A) You don't technically (shouldn't) need to take anything special into account with HB estimation if you exclude those profiles, but it kind of depends on how damaging it is to your design (depends which 2 you remove). I recommend you run aggregate logit (MLE) as a gut check with your results, though (and tabulate your raw choices by attributes/levels too, i.e., "counts analysis"). The average utilities from HB and utilities from aggregate logit should be highly correlated (almost correlation of 1). Inspect the utilities of the levels that were affected. You may simply just need more iterations to achieve convergence. If it's a masters thesis, run two sets of HB and compare the chains (the Gelman-Rubin diagnostic) too as an additional test to ensure convergence (overkill in the industry, but a good idea if you are deep diving into a single project as you are). Last thing to say here: you can't simulate the combinations that you prohibited, of course.
B) Yes, that's fine and possible to include 3 holdouts with one duplicated
1) The "None" option gets treated as a third, fixed alternative. You will have utility for "None" the same way that you would have utility for any fixed alternative (i.e., an alternative without any attributes and levels, just a single beta/ASC). So in your hit rate calculation, you sum up the utility for concept A (first alternative) and concept B (second alternative) AND the None (third alternative). Sometimes the None utility will be higher than the utility for concepts A and B so it is then predicted to be chosen and if respondent selected "None" in the holdout, then it is a hit. Long story short, it is simply treated as a third alternative.

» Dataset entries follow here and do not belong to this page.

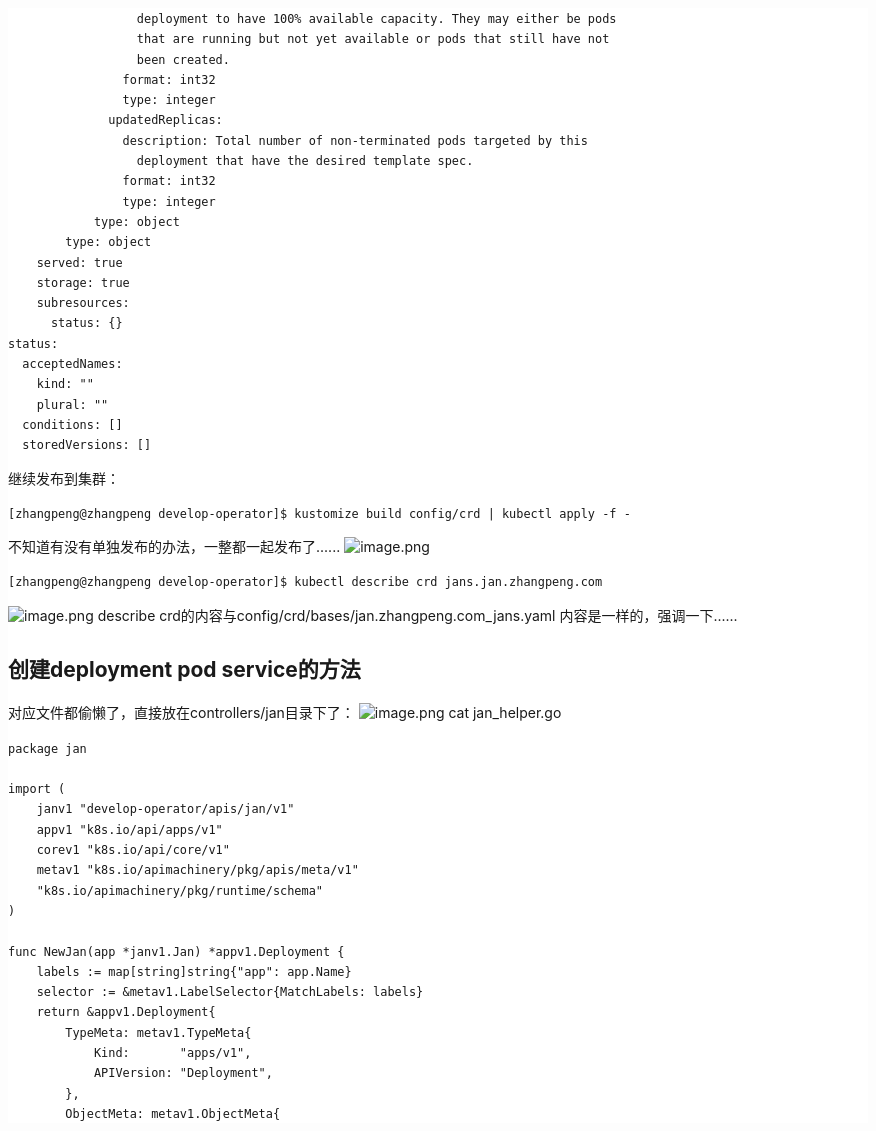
 ```
                  deployment to have 100% available capacity. They may either be pods
                  that are running but not yet available or pods that still have not
                  been created.
                format: int32
                type: integer
              updatedReplicas:
                description: Total number of non-terminated pods targeted by this
                  deployment that have the desired template spec.
                format: int32
                type: integer
            type: object
        type: object
    served: true
    storage: true
    subresources:
      status: {}
status:
  acceptedNames:
    kind: ""
    plural: ""
  conditions: []
  storedVersions: []

```
继续发布到集群：
```
[zhangpeng@zhangpeng develop-operator]$ kustomize build config/crd | kubectl apply -f -

```
不知道有没有单独发布的办法，一整都一起发布了......
![image.png](https://cdn.nlark.com/yuque/0/2022/png/2505271/1657767647616-dc54467e-506b-4e6d-a09d-3729ba5da01c.png#clientId=uaa6cdef0-c963-4&crop=0&crop=0&crop=1&crop=1&from=paste&height=1018&id=udfa27d48&margin=%5Bobject%20Object%5D&name=image.png&originHeight=916&originWidth=1675&originalType=binary&ratio=1&rotation=0&showTitle=false&size=254080&status=done&style=none&taskId=u8860ef50-a47c-4852-8a53-0f84e354b80&title=&width=1861.1111604137197)
```
[zhangpeng@zhangpeng develop-operator]$ kubectl describe crd jans.jan.zhangpeng.com 

```
![image.png](https://cdn.nlark.com/yuque/0/2022/png/2505271/1658110159691-1a3892c5-20ae-4260-93ba-b90d569b4c56.png#clientId=u956409ac-813e-4&crop=0&crop=0&crop=1&crop=1&from=paste&height=656&id=u004c37d1&margin=%5Bobject%20Object%5D&name=image.png&originHeight=590&originWidth=1287&originalType=binary&ratio=1&rotation=0&showTitle=false&size=101846&status=done&style=none&taskId=udf9557d7-7e94-4b45-8b5a-0fb4c323df1&title=&width=1430.0000378820641)
describe crd的内容与config/crd/bases/jan.zhangpeng.com_jans.yaml 内容是一样的，强调一下......
## 创建deployment  pod service的方法
对应文件都偷懒了，直接放在controllers/jan目录下了：
![image.png](https://cdn.nlark.com/yuque/0/2022/png/2505271/1658116494060-607e6cd5-d3d0-4227-bc89-91b680e04d2f.png#clientId=u956409ac-813e-4&crop=0&crop=0&crop=1&crop=1&from=paste&height=830&id=u7cd7dfb5&margin=%5Bobject%20Object%5D&name=image.png&originHeight=747&originWidth=1264&originalType=binary&ratio=1&rotation=0&showTitle=false&size=164064&status=done&style=none&taskId=ueb2c8132-27ce-4e0c-8016-80863b5e554&title=&width=1404.4444816495175)
cat jan_helper.go
```
package jan

import (
	janv1 "develop-operator/apis/jan/v1"
	appv1 "k8s.io/api/apps/v1"
	corev1 "k8s.io/api/core/v1"
	metav1 "k8s.io/apimachinery/pkg/apis/meta/v1"
	"k8s.io/apimachinery/pkg/runtime/schema"
)

func NewJan(app *janv1.Jan) *appv1.Deployment {
	labels := map[string]string{"app": app.Name}
	selector := &metav1.LabelSelector{MatchLabels: labels}
	return &appv1.Deployment{
		TypeMeta: metav1.TypeMeta{
			Kind:       "apps/v1",
			APIVersion: "Deployment",
		},
		ObjectMeta: metav1.ObjectMeta{
```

2) The 50:30:20 recommendation is so you don't have a dominated concept where it is an obvious choice (e.g., a very low priced alternative, and easy choice for many) and you don't have equally good options across the board where simple random data would yield a flat result too (for MAE/RMSE with an aggregate model, not as relevant for hit rates where you are calculating it at the individual level).
3) I suppose this is your choice. We often clean out "bad respondents" in our data (from speeding through the survey, or always picking the first option, etc), but this is for-profit industry, not academia and I'm not sure the academic approach here. As far as I know, it's not a "rule of thumb" to simply remove them, although you do have a good argument to remove them.
4) Yes, it makes sense to space them out like that, especially if there is a repeat task. Speaking of which, you seem to have 3 hold outs, so perhaps go with positions 4, 7, and 10.